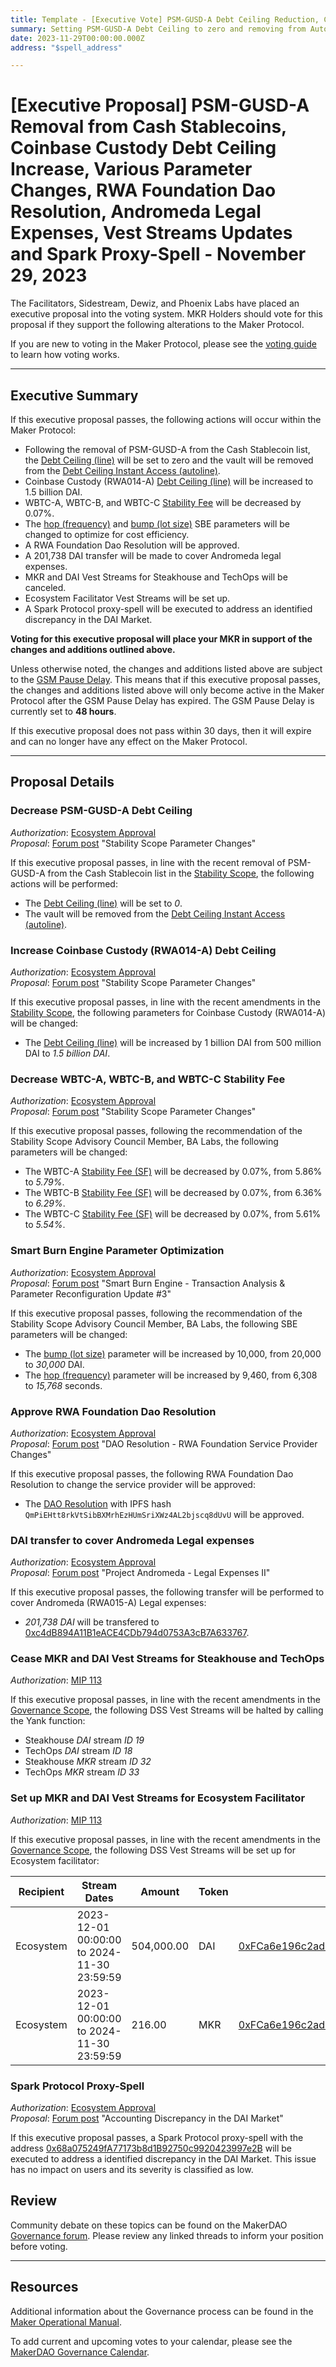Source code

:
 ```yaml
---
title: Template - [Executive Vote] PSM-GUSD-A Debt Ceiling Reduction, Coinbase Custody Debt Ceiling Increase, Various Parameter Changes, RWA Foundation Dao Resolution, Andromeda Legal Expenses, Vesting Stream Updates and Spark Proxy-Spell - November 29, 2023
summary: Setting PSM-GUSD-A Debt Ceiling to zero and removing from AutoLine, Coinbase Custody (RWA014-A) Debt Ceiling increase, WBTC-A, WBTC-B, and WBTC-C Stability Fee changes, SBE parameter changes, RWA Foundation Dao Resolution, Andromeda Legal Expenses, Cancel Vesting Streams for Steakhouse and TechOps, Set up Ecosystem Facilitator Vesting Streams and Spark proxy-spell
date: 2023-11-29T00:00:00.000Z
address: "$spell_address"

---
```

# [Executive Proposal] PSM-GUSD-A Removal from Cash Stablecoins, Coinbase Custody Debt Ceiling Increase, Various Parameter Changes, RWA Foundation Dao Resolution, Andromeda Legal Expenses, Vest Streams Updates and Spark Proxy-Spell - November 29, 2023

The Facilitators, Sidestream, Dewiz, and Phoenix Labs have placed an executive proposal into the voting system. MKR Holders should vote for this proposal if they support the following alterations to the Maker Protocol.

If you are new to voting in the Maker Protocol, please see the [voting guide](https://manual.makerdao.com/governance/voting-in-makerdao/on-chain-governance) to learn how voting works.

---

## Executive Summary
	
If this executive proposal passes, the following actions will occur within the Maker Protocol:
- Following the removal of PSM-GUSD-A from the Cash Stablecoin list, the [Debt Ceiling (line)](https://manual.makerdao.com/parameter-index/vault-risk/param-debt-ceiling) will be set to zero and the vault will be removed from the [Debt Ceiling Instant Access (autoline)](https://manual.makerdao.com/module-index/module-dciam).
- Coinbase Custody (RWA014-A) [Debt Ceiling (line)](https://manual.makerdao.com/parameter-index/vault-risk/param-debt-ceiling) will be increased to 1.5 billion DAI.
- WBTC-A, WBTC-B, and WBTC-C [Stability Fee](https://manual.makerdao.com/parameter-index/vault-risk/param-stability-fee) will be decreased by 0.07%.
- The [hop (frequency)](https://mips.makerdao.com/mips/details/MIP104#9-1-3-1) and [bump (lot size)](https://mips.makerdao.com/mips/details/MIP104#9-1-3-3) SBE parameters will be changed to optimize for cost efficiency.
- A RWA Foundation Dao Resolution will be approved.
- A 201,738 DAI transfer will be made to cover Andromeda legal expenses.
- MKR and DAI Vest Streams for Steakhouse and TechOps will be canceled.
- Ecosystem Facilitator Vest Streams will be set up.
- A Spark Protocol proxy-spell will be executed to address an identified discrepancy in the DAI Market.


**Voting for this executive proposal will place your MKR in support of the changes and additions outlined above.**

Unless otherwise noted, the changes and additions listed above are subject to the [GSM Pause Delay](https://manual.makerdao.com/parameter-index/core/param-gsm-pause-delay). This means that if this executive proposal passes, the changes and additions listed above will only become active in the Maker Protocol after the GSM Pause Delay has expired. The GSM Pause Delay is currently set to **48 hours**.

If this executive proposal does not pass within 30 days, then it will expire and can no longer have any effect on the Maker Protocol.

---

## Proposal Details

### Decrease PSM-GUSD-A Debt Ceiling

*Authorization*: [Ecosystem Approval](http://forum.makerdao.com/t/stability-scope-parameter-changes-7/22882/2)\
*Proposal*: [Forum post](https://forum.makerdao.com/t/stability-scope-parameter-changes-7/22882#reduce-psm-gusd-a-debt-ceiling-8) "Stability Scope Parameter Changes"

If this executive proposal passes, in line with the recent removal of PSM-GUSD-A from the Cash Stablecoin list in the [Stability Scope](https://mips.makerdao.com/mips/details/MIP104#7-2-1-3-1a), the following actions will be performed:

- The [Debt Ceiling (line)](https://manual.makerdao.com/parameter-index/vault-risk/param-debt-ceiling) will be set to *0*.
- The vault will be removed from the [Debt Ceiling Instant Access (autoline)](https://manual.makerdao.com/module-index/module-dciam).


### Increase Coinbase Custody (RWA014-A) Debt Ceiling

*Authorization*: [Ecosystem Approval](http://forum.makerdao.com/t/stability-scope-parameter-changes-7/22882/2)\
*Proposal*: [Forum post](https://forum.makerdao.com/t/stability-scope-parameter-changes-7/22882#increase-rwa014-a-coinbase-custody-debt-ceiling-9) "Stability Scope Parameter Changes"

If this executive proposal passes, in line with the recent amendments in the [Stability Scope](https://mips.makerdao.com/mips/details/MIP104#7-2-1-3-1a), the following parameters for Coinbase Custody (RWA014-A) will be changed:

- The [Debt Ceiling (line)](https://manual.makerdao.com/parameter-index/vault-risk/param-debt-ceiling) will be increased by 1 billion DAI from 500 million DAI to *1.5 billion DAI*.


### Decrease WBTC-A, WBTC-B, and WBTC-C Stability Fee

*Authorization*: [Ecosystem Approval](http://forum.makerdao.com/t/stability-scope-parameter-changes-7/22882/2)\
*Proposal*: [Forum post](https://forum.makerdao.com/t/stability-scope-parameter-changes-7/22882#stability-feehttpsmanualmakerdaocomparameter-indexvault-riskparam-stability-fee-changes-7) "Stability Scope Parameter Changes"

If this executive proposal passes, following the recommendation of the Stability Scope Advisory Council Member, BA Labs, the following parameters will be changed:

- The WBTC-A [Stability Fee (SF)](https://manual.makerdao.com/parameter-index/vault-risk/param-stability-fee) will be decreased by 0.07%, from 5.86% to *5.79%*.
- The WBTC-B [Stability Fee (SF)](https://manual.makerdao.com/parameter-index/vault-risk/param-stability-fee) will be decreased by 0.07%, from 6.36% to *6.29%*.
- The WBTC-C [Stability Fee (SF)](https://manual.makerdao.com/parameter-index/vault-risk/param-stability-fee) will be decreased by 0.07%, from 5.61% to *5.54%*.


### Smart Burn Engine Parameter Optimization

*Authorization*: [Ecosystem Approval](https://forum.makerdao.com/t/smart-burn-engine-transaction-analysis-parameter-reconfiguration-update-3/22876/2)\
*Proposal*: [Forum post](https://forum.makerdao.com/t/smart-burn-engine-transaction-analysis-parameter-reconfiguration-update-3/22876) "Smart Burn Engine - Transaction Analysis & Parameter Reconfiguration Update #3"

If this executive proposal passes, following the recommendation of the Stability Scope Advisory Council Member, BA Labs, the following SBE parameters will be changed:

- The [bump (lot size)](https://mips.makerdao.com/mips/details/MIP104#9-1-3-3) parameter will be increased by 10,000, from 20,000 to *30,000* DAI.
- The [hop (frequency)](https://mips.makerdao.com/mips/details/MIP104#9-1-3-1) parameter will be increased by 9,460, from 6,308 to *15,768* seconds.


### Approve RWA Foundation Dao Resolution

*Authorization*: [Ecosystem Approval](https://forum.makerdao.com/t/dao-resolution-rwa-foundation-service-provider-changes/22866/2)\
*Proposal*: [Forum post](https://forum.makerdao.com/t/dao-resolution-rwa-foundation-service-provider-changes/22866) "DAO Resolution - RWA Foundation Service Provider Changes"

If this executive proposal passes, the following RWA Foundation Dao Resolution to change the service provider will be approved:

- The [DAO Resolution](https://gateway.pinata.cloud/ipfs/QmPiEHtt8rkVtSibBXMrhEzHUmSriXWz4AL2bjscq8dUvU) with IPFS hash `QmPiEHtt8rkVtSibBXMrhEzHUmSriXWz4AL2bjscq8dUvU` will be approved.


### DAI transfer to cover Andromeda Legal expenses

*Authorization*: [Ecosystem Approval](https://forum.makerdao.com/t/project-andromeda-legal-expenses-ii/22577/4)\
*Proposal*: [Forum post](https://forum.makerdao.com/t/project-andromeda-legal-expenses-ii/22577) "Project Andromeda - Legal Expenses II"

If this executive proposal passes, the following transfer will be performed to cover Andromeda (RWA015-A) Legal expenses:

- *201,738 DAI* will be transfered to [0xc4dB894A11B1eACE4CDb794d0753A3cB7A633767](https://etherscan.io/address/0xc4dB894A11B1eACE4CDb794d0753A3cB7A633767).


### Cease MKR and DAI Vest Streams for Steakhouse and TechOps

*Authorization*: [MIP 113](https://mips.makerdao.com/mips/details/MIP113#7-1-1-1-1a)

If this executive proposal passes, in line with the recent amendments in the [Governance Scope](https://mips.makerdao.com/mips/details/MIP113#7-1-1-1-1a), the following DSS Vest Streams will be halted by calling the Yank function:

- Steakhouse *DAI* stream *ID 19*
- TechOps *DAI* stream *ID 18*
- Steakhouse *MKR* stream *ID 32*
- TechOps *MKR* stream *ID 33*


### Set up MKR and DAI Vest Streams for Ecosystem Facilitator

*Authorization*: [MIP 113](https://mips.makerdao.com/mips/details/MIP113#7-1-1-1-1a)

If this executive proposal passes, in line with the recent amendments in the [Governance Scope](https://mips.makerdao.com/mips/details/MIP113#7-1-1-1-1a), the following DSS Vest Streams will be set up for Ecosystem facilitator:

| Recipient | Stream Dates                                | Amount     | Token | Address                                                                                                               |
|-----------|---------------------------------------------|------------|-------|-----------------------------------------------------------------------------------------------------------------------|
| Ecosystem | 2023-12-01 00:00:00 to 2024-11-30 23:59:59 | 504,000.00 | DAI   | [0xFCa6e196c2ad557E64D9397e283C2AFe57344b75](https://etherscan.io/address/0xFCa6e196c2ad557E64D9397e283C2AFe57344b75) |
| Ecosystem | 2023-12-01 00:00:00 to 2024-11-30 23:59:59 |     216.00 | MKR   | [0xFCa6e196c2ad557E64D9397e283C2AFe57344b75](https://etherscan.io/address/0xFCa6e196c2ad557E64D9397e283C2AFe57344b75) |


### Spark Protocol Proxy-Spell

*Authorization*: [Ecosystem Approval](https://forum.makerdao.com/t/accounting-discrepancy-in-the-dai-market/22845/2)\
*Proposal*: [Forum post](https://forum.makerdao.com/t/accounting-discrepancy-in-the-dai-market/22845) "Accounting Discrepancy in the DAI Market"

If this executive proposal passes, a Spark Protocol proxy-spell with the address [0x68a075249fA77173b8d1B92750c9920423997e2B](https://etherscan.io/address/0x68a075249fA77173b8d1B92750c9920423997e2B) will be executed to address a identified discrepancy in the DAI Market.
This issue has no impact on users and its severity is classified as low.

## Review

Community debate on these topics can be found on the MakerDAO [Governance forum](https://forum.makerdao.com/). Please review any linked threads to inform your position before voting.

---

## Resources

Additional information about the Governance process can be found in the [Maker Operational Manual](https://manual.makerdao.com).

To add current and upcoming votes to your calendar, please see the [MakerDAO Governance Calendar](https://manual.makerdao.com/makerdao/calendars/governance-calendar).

◆ Required work
Report every line above that has the string "dciam" in it.

◆ Task output
- Following the removal of PSM-GUSD-A from the Cash Stablecoin list, the [Debt Ceiling (line)](https://manual.makerdao.com/parameter-index/vault-risk/param-debt-ceiling) will be set to zero and the vault will be removed from the [Debt Ceiling Instant Access (autoline)](https://manual.makerdao.com/module-index/module-dciam).
- The vault will be removed from the [Debt Ceiling Instant Access (autoline)](https://manual.makerdao.com/module-index/module-dciam).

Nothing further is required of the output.